[Data records]
◆ ◆ ◆ ◆

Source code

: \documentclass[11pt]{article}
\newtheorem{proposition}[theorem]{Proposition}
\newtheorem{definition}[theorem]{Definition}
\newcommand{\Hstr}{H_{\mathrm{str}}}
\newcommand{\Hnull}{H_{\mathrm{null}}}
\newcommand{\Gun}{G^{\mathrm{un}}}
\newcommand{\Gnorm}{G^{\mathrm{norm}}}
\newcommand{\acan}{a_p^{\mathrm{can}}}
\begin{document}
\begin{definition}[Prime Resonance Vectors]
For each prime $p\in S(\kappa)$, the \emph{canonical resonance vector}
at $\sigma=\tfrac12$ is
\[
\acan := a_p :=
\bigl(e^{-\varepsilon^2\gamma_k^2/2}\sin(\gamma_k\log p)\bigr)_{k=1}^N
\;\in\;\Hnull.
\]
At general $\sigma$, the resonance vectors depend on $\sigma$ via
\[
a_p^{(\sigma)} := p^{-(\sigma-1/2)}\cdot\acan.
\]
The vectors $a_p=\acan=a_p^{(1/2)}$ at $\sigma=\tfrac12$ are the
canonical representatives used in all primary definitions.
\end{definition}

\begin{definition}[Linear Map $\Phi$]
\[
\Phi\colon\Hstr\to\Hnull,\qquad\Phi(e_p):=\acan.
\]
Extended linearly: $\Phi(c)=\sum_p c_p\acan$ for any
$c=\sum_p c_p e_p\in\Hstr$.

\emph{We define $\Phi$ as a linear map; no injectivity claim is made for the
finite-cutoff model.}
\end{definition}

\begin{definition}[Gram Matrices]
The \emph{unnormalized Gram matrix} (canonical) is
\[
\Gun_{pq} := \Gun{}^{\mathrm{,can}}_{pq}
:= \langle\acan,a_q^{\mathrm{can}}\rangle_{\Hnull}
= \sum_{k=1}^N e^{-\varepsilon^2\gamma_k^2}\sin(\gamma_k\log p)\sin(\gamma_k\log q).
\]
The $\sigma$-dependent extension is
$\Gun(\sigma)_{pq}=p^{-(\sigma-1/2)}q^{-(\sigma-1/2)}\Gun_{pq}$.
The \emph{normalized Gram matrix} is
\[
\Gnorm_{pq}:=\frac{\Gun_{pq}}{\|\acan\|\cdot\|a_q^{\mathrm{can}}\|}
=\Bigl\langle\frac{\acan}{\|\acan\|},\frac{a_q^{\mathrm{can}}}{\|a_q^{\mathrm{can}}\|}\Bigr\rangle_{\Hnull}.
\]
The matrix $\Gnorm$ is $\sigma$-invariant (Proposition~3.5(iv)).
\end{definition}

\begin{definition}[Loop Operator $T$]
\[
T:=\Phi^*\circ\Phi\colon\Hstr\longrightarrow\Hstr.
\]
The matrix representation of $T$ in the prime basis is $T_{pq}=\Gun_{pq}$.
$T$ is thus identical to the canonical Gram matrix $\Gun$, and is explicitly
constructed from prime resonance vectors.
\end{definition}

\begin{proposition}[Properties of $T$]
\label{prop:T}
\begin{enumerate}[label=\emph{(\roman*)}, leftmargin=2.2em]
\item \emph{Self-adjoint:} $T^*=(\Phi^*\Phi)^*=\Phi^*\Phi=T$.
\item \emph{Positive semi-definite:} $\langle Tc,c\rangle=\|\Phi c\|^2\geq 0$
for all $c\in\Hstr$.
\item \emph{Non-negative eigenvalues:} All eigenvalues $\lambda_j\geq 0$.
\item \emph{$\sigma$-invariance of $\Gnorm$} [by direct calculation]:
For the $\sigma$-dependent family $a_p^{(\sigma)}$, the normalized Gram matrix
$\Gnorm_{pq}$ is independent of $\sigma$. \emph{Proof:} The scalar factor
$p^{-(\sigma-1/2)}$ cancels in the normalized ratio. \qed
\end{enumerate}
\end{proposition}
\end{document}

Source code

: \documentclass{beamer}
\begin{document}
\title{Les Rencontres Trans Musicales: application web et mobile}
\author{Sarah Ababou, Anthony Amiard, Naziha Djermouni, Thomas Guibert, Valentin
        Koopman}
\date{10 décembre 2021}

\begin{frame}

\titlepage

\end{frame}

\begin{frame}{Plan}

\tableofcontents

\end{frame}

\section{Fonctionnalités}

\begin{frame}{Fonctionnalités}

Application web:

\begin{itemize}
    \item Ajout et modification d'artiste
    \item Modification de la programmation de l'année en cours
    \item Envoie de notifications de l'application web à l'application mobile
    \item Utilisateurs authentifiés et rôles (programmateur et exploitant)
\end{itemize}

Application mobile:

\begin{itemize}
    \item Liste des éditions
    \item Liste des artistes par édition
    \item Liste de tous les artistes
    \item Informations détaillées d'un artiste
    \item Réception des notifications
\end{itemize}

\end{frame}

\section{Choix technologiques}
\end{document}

◆ ◆ ◆ ◆

> ASSIGNMENT
Each line above must be retyped exactly.

> WORKED SOLUTION
Source code

: \documentclass[11pt]{article}
\newtheorem{proposition}[theorem]{Proposition}
\newtheorem{definition}[theorem]{Definition}
\newcommand{\Hstr}{H_{\mathrm{str}}}
\newcommand{\Hnull}{H_{\mathrm{null}}}
\newcommand{\Gun}{G^{\mathrm{un}}}
\newcommand{\Gnorm}{G^{\mathrm{norm}}}
\newcommand{\acan}{a_p^{\mathrm{can}}}
\begin{document}
\begin{definition}[Prime Resonance Vectors]
For each prime $p\in S(\kappa)$, the \emph{canonical resonance vector}
at $\sigma=\tfrac12$ is
\[
\acan := a_p :=
\bigl(e^{-\varepsilon^2\gamma_k^2/2}\sin(\gamma_k\log p)\bigr)_{k=1}^N
\;\in\;\Hnull.
\]
At general $\sigma$, the resonance vectors depend on $\sigma$ via
\[
a_p^{(\sigma)} := p^{-(\sigma-1/2)}\cdot\acan.
\]
The vectors $a_p=\acan=a_p^{(1/2)}$ at $\sigma=\tfrac12$ are the
canonical representatives used in all primary definitions.
\end{definition}

\begin{definition}[Linear Map $\Phi$]
\[
\Phi\colon\Hstr\to\Hnull,\qquad\Phi(e_p):=\acan.
\]
Extended linearly: $\Phi(c)=\sum_p c_p\acan$ for any
$c=\sum_p c_p e_p\in\Hstr$.

\emph{We define $\Phi$ as a linear map; no injectivity claim is made for the
finite-cutoff model.}
\end{definition}

\begin{definition}[Gram Matrices]
The \emph{unnormalized Gram matrix} (canonical) is
\[
\Gun_{pq} := \Gun{}^{\mathrm{,can}}_{pq}
:= \langle\acan,a_q^{\mathrm{can}}\rangle_{\Hnull}
= \sum_{k=1}^N e^{-\varepsilon^2\gamma_k^2}\sin(\gamma_k\log p)\sin(\gamma_k\log q).
\]
The $\sigma$-dependent extension is
$\Gun(\sigma)_{pq}=p^{-(\sigma-1/2)}q^{-(\sigma-1/2)}\Gun_{pq}$.
The \emph{normalized Gram matrix} is
\[
\Gnorm_{pq}:=\frac{\Gun_{pq}}{\|\acan\|\cdot\|a_q^{\mathrm{can}}\|}
=\Bigl\langle\frac{\acan}{\|\acan\|},\frac{a_q^{\mathrm{can}}}{\|a_q^{\mathrm{can}}\|}\Bigr\rangle_{\Hnull}.
\]
The matrix $\Gnorm$ is $\sigma$-invariant (Proposition~3.5(iv)).
\end{definition}

\begin{definition}[Loop Operator $T$]
\[
T:=\Phi^*\circ\Phi\colon\Hstr\longrightarrow\Hstr.
\]
The matrix representation of $T$ in the prime basis is $T_{pq}=\Gun_{pq}$.
$T$ is thus identical to the canonical Gram matrix $\Gun$, and is explicitly
constructed from prime resonance vectors.
\end{definition}

\begin{proposition}[Properties of $T$]
\label{prop:T}
\begin{enumerate}[label=\emph{(\roman*)}, leftmargin=2.2em]
\item \emph{Self-adjoint:} $T^*=(\Phi^*\Phi)^*=\Phi^*\Phi=T$.
\item \emph{Positive semi-definite:} $\langle Tc,c\rangle=\|\Phi c\|^2\geq 0$
for all $c\in\Hstr$.
\item \emph{Non-negative eigenvalues:} All eigenvalues $\lambda_j\geq 0$.
\item \emph{$\sigma$-invariance of $\Gnorm$} [by direct calculation]:
For the $\sigma$-dependent family $a_p^{(\sigma)}$, the normalized Gram matrix
$\Gnorm_{pq}$ is independent of $\sigma$. \emph{Proof:} The scalar factor
$p^{-(\sigma-1/2)}$ cancels in the normalized ratio. \qed
\end{enumerate}
\end{proposition}
\end{document}

Source code

: \documentclass{beamer}
\begin{document}
\title{Les Rencontres Trans Musicales: application web et mobile}
\author{Sarah Ababou, Anthony Amiard, Naziha Djermouni, Thomas Guibert, Valentin
        Koopman}
\date{10 décembre 2021}

\begin{frame}

\titlepage

\end{frame}

\begin{frame}{Plan}

\tableofcontents

\end{frame}

\section{Fonctionnalités}

\begin{frame}{Fonctionnalités}

Application web:

\begin{itemize}
    \item Ajout et modification d'artiste
    \item Modification de la programmation de l'année en cours
    \item Envoie de notifications de l'application web à l'application mobile
    \item Utilisateurs authentifiés et rôles (programmateur et exploitant)
\end{itemize}

Application mobile:

\begin{itemize}
    \item Liste des éditions
    \item Liste des artistes par édition
    \item Liste de tous les artistes
    \item Informations détaillées d'un artiste
    \item Réception des notifications
\end{itemize}

\end{frame}

\section{Choix technologiques}
\end{document}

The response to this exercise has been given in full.